Nick Clegg, as Deputy Prime Minister, was in the news for championing employee ownership in 2012. ESS meant George Osborne also hit the headlines. His "shares for rights" idea was presented as a "radical change in employment law" and his 2012 Conference Speech did say it was designed for start-ups. Only 16 out of 139 responses to the consultation document agreed. Many assumed ESS was really meant as a way to allow private equity to incentivise key individuals who were unconcerned about the loss of some employment rights. Exempt gains from employee shareholder shares issued from 17 March 2016 will now be capped by a lifetime limit of £100,000. The Chancellor is once more reminding us that this relief provides "vital flexibility for early stage firms".
Andrew Prowse, Fieldfisher LLP
Listening to the Chancellor's gloss on the economic situation, I lost interest. As it turned out, the loss of interest was a key business announcement, as was an interest in losses...
Restrictions on interest deductions for large companies, forecast to raise £1bn a year, will disproportionately impact some sectors - certainly real estate (the bogeyman of the Budget, again) and probably private equity. The group ratio rule is critical and must ensure genuine third party debt interest [(eg third party debt entirely within a UK group)] is unaffected. Implementation in 2017 seems like breakneck speed.
The unprincipled tax-grab on large businesses with losses (sorry, modernisation of loss relief), forecast to raise £400m a year, will make it harder for those businesses to recover from the events which caused the losses and may discourage riskier and cyclical investment through the UK. Changes allowing more flexible use of losses were welcome, however.
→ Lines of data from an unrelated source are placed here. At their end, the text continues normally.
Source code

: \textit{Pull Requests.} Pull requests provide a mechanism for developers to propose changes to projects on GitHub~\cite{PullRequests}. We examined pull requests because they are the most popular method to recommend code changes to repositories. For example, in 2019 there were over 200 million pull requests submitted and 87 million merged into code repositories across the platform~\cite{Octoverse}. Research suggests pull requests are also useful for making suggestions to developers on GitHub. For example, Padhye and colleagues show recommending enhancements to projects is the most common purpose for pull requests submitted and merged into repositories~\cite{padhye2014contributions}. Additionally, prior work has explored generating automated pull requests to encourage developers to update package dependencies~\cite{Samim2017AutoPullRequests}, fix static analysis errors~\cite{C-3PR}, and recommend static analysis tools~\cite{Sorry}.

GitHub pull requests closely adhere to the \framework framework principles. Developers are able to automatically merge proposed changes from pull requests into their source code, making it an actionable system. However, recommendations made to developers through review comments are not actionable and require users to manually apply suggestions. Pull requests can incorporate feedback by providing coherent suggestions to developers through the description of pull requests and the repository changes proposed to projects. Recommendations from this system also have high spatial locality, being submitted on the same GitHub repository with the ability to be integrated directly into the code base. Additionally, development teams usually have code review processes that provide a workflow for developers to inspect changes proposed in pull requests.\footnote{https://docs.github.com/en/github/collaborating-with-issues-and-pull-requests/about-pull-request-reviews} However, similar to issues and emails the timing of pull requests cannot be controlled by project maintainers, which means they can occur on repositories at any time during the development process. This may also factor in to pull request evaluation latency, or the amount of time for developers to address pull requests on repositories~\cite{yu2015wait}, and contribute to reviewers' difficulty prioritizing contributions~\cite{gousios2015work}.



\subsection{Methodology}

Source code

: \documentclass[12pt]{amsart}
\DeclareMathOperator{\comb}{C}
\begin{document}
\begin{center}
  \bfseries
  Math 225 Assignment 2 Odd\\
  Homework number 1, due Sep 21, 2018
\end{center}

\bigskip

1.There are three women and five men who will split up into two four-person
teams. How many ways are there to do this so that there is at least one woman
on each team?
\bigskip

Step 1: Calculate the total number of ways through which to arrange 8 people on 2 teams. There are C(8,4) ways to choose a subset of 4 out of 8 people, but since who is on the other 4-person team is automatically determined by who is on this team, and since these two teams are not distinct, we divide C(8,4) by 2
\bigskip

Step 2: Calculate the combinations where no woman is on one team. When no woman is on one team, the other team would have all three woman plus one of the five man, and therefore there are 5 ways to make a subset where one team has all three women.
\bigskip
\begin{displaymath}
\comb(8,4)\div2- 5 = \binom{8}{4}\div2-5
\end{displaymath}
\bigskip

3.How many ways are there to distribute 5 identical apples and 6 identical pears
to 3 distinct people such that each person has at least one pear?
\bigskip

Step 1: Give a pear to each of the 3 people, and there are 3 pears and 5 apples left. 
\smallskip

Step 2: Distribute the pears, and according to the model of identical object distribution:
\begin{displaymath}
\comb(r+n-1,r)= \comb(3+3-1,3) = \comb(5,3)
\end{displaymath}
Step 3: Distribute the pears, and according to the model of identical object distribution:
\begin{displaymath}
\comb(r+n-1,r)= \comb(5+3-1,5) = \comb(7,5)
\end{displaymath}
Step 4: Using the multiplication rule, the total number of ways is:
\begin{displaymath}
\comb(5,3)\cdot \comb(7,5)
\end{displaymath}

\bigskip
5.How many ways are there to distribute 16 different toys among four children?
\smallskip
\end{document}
The reduction in capital gains tax to 20% (except for real estate and private equity of course), coupled with significant widening of entrepreneurs' relief, should attract more fundraising for SMEs. Angel investors and crowd-funders will be pleased, as will smaller investors who would not meet the existing ER tests (mancos, blocked last year, turned out to be trailblazers...). The holding period, two years longer than for ER, will need to be taken into account by business owners.
Finally, the reduction in business rates, whilst not very exciting for tax lawyers, is great news for SMEs. Indeed, it was generally a good Budget for SMEs, at the expense of (some) big business.